Your assignment :: Gather the lines below that include the string "bloat", copying each in full.

(Source texts of formatted documents)
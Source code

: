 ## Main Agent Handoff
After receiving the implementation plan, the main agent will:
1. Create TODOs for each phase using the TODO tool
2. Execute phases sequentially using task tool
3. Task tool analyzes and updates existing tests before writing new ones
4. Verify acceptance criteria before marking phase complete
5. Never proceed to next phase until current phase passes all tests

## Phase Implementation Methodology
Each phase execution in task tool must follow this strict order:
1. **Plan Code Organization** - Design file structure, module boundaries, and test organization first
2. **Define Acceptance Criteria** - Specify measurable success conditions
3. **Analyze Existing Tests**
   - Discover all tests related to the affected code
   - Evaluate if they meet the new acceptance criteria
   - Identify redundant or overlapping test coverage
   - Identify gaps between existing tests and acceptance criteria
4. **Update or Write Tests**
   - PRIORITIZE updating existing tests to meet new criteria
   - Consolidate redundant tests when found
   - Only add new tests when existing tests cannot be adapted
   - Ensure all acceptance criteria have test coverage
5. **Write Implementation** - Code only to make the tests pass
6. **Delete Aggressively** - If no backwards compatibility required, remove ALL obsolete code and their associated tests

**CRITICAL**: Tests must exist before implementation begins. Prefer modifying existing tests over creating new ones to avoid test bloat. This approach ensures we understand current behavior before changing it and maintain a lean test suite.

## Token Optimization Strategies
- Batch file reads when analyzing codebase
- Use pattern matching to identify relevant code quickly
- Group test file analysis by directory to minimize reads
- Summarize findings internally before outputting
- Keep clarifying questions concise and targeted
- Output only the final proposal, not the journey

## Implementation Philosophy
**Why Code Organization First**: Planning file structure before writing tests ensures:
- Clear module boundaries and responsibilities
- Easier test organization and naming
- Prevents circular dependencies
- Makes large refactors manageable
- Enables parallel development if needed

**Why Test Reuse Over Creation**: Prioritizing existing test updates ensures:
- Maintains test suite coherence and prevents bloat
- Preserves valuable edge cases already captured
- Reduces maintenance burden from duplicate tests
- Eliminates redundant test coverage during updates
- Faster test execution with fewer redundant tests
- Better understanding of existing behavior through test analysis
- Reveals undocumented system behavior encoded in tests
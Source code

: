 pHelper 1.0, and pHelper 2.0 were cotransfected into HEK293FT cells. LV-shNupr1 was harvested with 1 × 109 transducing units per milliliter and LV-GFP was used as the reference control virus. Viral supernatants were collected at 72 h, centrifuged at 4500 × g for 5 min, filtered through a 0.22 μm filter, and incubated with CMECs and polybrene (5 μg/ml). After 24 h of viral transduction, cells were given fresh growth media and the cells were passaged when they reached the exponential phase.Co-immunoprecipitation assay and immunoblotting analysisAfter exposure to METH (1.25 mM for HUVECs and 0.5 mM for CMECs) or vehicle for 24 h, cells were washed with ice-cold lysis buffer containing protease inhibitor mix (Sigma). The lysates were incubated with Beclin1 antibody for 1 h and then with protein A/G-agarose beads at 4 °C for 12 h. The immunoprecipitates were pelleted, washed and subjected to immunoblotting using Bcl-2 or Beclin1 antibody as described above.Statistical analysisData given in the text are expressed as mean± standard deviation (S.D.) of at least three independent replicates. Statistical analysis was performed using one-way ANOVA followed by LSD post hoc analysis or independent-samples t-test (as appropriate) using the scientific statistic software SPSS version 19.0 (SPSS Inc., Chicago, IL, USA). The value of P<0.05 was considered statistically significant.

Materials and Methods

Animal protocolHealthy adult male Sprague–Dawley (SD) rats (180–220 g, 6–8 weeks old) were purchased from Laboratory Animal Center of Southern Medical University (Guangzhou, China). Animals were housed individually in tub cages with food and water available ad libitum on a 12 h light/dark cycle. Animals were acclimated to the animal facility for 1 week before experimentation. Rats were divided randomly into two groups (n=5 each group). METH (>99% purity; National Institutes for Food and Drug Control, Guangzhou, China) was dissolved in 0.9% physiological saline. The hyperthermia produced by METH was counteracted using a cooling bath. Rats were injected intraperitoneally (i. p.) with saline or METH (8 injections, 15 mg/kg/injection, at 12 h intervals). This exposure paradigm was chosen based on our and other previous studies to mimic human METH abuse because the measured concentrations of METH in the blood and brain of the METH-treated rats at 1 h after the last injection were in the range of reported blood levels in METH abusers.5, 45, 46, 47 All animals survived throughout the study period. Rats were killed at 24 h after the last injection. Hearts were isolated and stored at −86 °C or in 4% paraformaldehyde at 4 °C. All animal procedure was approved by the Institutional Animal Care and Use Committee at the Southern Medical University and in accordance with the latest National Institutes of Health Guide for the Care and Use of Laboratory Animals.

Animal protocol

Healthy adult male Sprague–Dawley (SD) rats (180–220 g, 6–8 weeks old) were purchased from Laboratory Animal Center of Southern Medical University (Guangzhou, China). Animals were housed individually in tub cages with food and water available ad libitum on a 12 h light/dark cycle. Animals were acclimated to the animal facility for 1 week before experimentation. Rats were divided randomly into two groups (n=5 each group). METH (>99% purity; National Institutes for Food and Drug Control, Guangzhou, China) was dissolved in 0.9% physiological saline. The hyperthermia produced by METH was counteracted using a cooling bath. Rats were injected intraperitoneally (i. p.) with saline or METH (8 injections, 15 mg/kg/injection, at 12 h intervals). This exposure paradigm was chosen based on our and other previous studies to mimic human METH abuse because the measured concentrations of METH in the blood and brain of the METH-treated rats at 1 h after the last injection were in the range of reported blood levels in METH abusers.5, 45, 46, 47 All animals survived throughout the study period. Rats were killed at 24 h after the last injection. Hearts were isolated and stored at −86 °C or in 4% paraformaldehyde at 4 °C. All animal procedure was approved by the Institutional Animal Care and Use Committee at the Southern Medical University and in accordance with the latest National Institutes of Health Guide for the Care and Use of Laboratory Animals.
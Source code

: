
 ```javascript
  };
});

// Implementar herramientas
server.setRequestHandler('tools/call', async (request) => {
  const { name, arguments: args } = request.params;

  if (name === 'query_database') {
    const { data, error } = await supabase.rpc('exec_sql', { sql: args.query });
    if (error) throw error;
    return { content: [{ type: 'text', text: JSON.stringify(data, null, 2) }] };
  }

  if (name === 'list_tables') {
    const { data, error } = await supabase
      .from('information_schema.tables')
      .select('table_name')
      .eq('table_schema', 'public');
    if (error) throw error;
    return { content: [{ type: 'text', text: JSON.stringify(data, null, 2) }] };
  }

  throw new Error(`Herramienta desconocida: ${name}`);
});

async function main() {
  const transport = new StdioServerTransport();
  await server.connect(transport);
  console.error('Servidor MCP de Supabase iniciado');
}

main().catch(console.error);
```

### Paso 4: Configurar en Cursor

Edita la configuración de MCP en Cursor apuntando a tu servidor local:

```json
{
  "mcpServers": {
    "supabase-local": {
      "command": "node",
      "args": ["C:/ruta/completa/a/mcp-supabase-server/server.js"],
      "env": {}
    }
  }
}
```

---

Result of this exercise ::
**CRITICAL**: Tests must exist before implementation begins. Prefer modifying existing tests over creating new ones to avoid test bloat. This approach ensures we understand current behavior before changing it and maintain a lean test suite.
- Maintains test suite coherence and prevents bloat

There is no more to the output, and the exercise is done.